Les glissements sont anciens, bien antérieurs à 2007, alors que le même était ministre de l’intérieur. Désormais nous sommes entrés dans la zone de montée en tension. Même dans l’amnésie, la situation ne peut que se durcir : chronique en cours d’une tragédie annoncée. La seule réponse au fond est : il nous faut plus de démocratie, plus de liens, plus d’échanges, pour éclairer le vampire, pour éviter les pièges. Nous avons déjà écrit là-dessus. De ce point de vue, le projet Netoyens! est un projet de son temps.

Dans ce paysage politique amorphe où les pouvoirs, débordés, découvrent l’oxydation de leurs rouages au point d’en oublier de faire campagne électorale, ils deviennent dangereux. C’est pour cela aussi, parce qu’elle en décrit bien la logique, l’analyse de Coupat dénote mais, pour autant, elle ne détone pas. C’est pour cette raison, qu’en réalité, il n’y a rien en cette interview publiée dans Le Monde qui ne soit véritablement dangereux, en retour, pour les pouvoirs en place à telle enseigne que c’est le fascisme qui vient… plutôt que l’insurrection.

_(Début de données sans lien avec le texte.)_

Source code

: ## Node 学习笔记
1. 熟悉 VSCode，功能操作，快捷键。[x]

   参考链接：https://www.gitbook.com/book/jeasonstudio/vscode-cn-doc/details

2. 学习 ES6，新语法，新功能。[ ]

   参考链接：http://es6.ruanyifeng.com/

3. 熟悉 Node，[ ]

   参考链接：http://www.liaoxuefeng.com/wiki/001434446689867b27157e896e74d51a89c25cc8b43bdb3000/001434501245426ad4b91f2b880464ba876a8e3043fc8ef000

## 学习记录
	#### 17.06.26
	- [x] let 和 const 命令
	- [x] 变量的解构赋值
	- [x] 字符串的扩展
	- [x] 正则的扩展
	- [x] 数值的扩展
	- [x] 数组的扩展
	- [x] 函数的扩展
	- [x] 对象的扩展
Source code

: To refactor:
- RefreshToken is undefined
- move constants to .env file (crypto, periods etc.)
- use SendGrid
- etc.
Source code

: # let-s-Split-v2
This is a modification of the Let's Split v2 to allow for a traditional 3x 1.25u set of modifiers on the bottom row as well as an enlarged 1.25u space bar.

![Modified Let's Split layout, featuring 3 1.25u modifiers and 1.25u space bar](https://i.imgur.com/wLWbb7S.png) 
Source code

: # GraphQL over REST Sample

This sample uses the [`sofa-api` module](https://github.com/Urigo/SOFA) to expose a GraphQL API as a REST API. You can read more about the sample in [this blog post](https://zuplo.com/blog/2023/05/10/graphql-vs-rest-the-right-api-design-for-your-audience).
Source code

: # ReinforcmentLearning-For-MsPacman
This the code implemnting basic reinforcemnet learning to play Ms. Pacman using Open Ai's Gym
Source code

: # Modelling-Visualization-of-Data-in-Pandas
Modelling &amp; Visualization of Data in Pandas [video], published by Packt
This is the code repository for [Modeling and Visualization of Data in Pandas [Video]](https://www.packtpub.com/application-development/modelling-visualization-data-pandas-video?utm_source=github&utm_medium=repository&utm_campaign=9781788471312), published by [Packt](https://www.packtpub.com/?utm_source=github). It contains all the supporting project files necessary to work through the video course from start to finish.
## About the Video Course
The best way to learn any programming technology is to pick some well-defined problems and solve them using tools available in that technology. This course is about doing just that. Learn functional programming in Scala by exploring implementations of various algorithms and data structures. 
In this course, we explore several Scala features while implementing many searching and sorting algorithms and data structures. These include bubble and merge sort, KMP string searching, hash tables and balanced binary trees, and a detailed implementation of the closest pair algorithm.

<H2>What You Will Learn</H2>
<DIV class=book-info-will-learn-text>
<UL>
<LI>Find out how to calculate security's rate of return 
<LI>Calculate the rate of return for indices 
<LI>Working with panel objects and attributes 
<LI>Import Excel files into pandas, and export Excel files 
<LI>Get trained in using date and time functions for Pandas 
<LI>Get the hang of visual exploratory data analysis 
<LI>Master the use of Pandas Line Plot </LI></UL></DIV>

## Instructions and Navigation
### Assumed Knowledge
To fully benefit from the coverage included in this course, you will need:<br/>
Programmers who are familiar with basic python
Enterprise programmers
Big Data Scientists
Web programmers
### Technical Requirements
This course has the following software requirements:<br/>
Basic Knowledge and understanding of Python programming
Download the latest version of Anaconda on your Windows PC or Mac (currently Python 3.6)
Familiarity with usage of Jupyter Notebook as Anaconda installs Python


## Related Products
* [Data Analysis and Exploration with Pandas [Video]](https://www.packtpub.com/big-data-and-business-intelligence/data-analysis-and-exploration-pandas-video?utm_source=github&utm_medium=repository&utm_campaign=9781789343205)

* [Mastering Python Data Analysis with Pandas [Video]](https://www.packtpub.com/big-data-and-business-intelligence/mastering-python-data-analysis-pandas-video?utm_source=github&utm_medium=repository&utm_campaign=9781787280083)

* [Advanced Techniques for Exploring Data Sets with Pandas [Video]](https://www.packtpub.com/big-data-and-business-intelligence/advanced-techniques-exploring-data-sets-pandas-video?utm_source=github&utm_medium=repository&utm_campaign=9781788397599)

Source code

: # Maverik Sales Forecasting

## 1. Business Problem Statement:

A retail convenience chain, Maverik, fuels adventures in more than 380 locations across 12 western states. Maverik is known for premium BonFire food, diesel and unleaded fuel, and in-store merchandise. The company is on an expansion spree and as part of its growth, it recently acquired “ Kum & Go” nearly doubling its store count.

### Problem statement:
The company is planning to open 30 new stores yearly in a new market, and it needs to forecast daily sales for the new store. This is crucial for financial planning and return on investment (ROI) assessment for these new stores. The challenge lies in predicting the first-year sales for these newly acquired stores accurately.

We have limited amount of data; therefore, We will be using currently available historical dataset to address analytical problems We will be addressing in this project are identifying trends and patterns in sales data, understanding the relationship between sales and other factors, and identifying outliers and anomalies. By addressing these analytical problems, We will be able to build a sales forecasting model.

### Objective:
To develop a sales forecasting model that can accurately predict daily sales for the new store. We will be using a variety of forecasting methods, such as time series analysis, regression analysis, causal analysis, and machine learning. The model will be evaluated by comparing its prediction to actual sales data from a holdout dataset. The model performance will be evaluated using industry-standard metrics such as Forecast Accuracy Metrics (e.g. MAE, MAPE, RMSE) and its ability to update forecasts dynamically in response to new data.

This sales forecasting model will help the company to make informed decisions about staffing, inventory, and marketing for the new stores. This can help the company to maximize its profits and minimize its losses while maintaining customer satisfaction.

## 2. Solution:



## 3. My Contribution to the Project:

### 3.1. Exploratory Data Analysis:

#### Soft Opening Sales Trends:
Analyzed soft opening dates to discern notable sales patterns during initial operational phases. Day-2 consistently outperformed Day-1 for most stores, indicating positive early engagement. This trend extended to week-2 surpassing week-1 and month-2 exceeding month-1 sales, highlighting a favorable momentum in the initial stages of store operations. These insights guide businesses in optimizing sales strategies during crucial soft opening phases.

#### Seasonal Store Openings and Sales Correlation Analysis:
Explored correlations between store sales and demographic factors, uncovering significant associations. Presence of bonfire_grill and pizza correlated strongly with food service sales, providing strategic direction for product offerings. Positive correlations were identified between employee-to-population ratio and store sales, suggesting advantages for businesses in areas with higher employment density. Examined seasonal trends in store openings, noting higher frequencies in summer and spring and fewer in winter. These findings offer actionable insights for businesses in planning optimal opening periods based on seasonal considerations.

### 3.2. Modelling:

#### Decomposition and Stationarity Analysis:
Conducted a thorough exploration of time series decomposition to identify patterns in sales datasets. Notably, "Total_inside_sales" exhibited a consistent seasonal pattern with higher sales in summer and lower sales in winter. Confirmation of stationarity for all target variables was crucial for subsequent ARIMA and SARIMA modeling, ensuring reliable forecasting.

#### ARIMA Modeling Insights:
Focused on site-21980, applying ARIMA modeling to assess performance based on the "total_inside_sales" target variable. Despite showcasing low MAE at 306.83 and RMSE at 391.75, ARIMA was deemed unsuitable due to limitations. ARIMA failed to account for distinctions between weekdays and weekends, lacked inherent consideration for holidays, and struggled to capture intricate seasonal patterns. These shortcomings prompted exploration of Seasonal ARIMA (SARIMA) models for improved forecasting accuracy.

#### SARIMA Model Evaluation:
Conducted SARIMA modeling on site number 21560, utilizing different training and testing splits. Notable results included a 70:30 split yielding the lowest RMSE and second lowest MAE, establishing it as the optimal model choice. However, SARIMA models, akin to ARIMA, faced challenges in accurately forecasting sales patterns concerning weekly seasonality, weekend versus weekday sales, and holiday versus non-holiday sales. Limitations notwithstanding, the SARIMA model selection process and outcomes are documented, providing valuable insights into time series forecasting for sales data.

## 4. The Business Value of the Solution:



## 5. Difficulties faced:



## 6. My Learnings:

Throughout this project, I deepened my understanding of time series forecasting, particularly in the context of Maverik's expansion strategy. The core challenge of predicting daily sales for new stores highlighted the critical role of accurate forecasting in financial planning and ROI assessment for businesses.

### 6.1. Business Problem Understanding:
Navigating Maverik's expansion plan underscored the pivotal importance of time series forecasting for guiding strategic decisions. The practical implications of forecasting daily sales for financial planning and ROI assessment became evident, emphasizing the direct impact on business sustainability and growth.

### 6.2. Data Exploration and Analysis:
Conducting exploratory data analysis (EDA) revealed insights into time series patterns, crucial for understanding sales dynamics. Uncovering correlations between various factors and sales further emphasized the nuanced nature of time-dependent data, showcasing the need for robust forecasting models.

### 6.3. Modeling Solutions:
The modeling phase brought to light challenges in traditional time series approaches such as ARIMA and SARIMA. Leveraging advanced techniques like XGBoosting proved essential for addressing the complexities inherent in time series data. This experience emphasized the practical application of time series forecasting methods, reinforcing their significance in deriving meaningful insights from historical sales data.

L’insurrection qui se retient

À la question “Êtes-vous l’auteur du livre L’insurrection qui vient ?”, Coupat finalement répond : “Malheureusement, je ne suis pas l’auteur de L’insurrection qui vient et toute cette affaire devrait plutôt achever de nous convaincre du caractère essentiellement policier de la fonction auteur”. Il n’empêche qu’en lisant cette interview on ne peut que se dire qu’il fait sans doute partie de ce Comité Invisible qui est l’auteur officiel du livre, un comité qu’il faut désormais imaginer bien plus large qu’on ne le pense, un comité qui pour le moment ne peut que constater la montée d’un néo-fascisme et une retenue certaine non pas dans le désir mais dans l’accomplissement de la révolte.

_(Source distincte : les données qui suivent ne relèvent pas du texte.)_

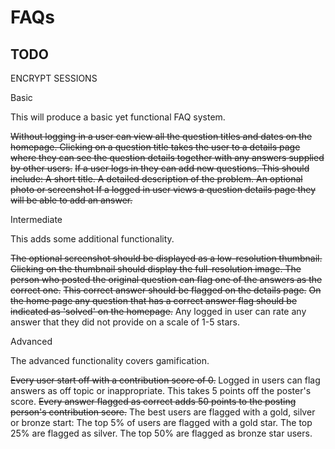 # FAQs

## TODO

ENCRYPT SESSIONS

Basic

This will produce a basic yet functional FAQ system.

~~Without logging in a user can view all the question titles and dates on the homepage.
Clicking on a question title takes the user to a details page where they can see the question details together with any answers supplied by other users.~~
~~If a user logs in they can add new questions. This should include:
        A short title.
        A detailed description of the problem.
        An optional photo or screenshot
If a logged in user views a question details page they will be able to add an answer.~~

Intermediate

This adds some additional functionality.

~~The optional screenshot should be displayed as a low-resolution thumbnail.
Clicking on the thumbnail should display the full-resolution image.
The person who posted the original question can flag one of the answers as the correct one.~~
~~This correct answer should be flagged on the details page.~~
~~On the home page any question that has a correct answer flag should be indicated as 'solved' on the homepage.~~
Any logged in user can rate any answer that they did not provide on a scale of 1-5 stars.

Advanced

The advanced functionality covers gamification.

~~Every user start off with a contribution score of 0.~~
Logged in users can flag answers as off topic or inappropriate. This takes 5 points off the poster's score.
~~Every answer flagged as correct adds 50 points to the posting person's contribution score.~~
The best users are flagged with a gold, silver or bronze start:
        The top 5% of users are flagged with a gold star.
        The top 25% are flagged as silver.
        The top 50% are flagged as bronze star users.
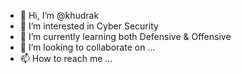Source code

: - 👋 Hi, I’m @khudrak
- 👀 I’m interested in Cyber Security
- 🌱 I’m currently learning both Defensive & Offensive 
- 💞️ I’m looking to collaborate on ...
- 📫 How to reach me ...

<!---
khudrak/khudrak is a ✨ special ✨ repository because its `README.md` (this file) appears on your GitHub profile.
You can click the Preview link to take a look at your changes.
--->
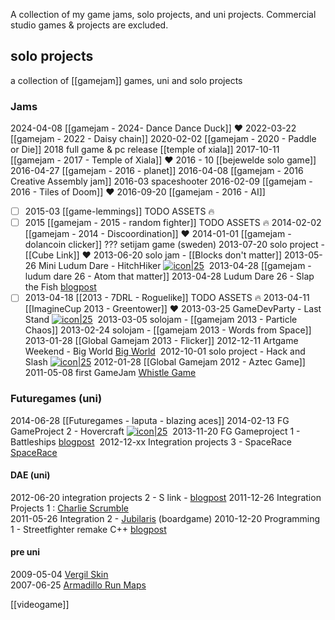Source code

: A collection of my game jams, solo projects, and uni projects.
Commercial studio games & projects are excluded.
## solo projects
a collection of [[gamejam]] games, uni and solo projects
### Jams
2024-04-08 [[gamejam - 2024- Dance Dance Duck]] ❤
2022-03-22 [[gamejam - 2022 - Daisy chain]]
2020-02-02 [[gamejam - 2020 - Paddle or Die]]
2018 full game & pc release [[temple of xiala]]
2017-10-11 [[gamejam - 2017 - Temple of Xiala]] ❤
2016 - 10 [[bejewelde solo game]]
2016-04-27 [[gamejam - 2016 - planet]]
2016-04-08 [[gamejam - 2016 Creative Assembly jam]]
2016-03 spaceshooter
2016-02-09 [[gamejam - 2016 - Tiles of Doom]] ❤
2016-09-20 [[gamejam - 2016 - AI]]
- [ ] 2015-03 [[game-lemmings]] TODO ASSETS 🔥
- [ ] 2015 [[gamejam - 2015 - random fighter]] TODO ASSETS 🔥
2014-02-02 [[gamejam - 2014 - Discoordination]] ❤
2014-01-01 [[gamejam - dolancoin clicker]]
???               setijam game  (sweden)
2013-07-20 solo project - [[Cube Link]] ❤
2013-06-20 solo jam - [[Blocks don't matter]] 
2013-05-26 Mini Ludum Dare - HitchHiker [![icon|25](https://blogger.googleusercontent.com/img/b/R29vZ2xl/AVvXsEjL7WKoePnR3K04qXVV8w16TnOjuVAmTemnCkMiUQIWH1i-qBpl7OE-TaEBByjgqes_t9JphHIsVOzj_jzD67ulifWAJUj-xzImaqueDovFIWnWYEOZZTYRk-Cr_Ug1l7mu7S4cI5V3nKQT/s320/icon.PNG)](http://hannesdelbeke.blogspot.fr/2013/05/mini-ludum-dare.html) 
2013-04-28 [[gamejam - ludum dare 26 - Atom that matter]]
2013-04-28 Ludum Dare 26 - Slap the Fish [blogpost](http://hannesdelbeke.blogspot.fr/2013/04/ludum-dare-26.html) 
- [ ] 2013-04-18 [[2013 - 7DRL - Roguelike]]  TODO ASSETS 🔥
2013-04-11 [[ImagineCup 2013 - Greentower]]  ❤ 
2013-03-25 GameDevParty - Last Stand   [![icon|25](https://blogger.googleusercontent.com/img/b/R29vZ2xl/AVvXsEhM79yZsFQwK3YI-l8rFRdAGWnRUnV32UuIw4KdJfvDMjASFVJCzV_g__rEXEaloRJ_31xQLwkjCt9jS1T0g-IuZEKoCS6KBkSm9599zvmFzYx2RaP4zKaIv8HU5b6oUE4mRqee35nsKikc/s320/icon.png)](http://hannesdelbeke.blogspot.fr/2013/03/game-dev-party.html) 
2013-03-05 solojam - [[gamejam 2013 - Particle Chaos]]
2013-02-24 solojam - [[gamejam 2013 - Words from Space]]  
2013-01-28 [[Global Gamejam 2013 - Flicker]] 
2012-12-11 Artgame Weekend - Big World   [Big World](http://hannesdelbeke.blogspot.com/2012/11/artgame.html) 
2012-10-01 solo project - Hack and Slash   [![icon|25](https://blogger.googleusercontent.com/img/b/R29vZ2xl/AVvXsEg43WCPUyLuKfh3eBMP3A8rT0Msvtmizccm8L-FROpCIvMSFtOMZD_N5r-uf7rV1x5s6DtEsrD6EHMn-M4Q5twf6LeE-UcRgdvwm78CctUu1xLn6i2-H9yZKEu2NAj1vbk4UrkSWtIxV9r9/s320/hackslash.PNG)](http://hannesdelbeke.blogspot.fr/2012/10/hack-and-slash.html)
2012-01-28 [[Global Gamejam 2012 - Aztec Game]]  
2011-05-08 first GameJam [Whistle Game](http://hannesdelbeke.blogspot.com/2012/10/gamejame-c-mine.html)  
### Futuregames (uni)
2014-06-28 [[Futuregames - laputa - blazing aces]]
2014-02-13 FG GameProject 2 - Hovercraft  [![icon|25](https://blogger.googleusercontent.com/img/b/R29vZ2xl/AVvXsEhr3Ja-p1dFIaFGEzKozMAgiVTUBHwxhUzg4_vKOJgzNxw0bqImIjOfZg9F_bmi19rkqnyJmiHteKgej0BumV9uRVAnSDqgc7aKJTgq1F0_U21yzn6nNFuldnNku6Opua0thLygZLY0_j4O/s64/icon.PNG|)](http://hannesdelbeke.blogspot.be/2014/02/hovercraft.html) 
2013-11-20 FG Gameproject 1 - Battleships [blogpost](http://hannesdelbeke.blogspot.se/2013/11/battleships.html) 
2012-12-xx Integration projects 3 - SpaceRace   [SpaceRace](http://hannesdelbeke.blogspot.fr/2013/01/spacerace.html) 
#### DAE (uni) 
2012-06-20 integration projects 2 - S link - [blogpost](http://hannesdelbeke.blogspot.com/2012/06/s-link.html)
2011-12-26 Integration Projects 1 : [Charlie Scrumble](http://hannesdelbeke.blogspot.fr/2011/12/charlie-scrumble.html)  
2011-05-26 Integration 2 - [Jubilaris](http://hannesdelbeke.blogspot.com/2012/05/this-is-jubilarisa-board-game-for.html) (boardgame)
2010-12-20 Programming 1 - Streetfighter remake C++ [blogpost](http://hannesdelbeke.blogspot.com/2011/12/streetfighter-game.html)
#### pre uni
2009-05-04 [Vergil Skin](http://hannesdelbeke.blogspot.fr/2009/05/dmc4-skin.html)  
2007-06-25 [Armadillo Run Maps](http://www.armadillorun.com/levels/index.php?show_sets=1&show_spectator=0)


[[videogame]]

Comment faire autrement, en effet, au milieu de cette misère et de cette peur entretenue comme jadis aux romains à qui on se satisfaisait de n’avoir à leur donner que du pain et des jeux ? Cette fois on sature les psychés non plus seulement de Valium, d’Atarax ou de Lexomyl. On assène des formules lénifiantes tel que “C’est que du bonheur” à longueur de journée sur toutes les ondes. On sert la zapomania avec 500 chaînes de télévision et au moins autant de radio. On charge la seringue des programmes d’une bonne dose d’Eurovision de la chanson annuelle, de finales de foot à n’en plus finir, de Grands Prix de formule 1 qui étourdiraient plus d’un derviche tourneur, de tournois de tennis et de courses cyclistes dont les acteurs sont tous pris le nez dans la poudre après la ligne d’arrivée, de plus en plus avant… sans parler de toutes ces séries, toutes pareilles, toutes produites en série.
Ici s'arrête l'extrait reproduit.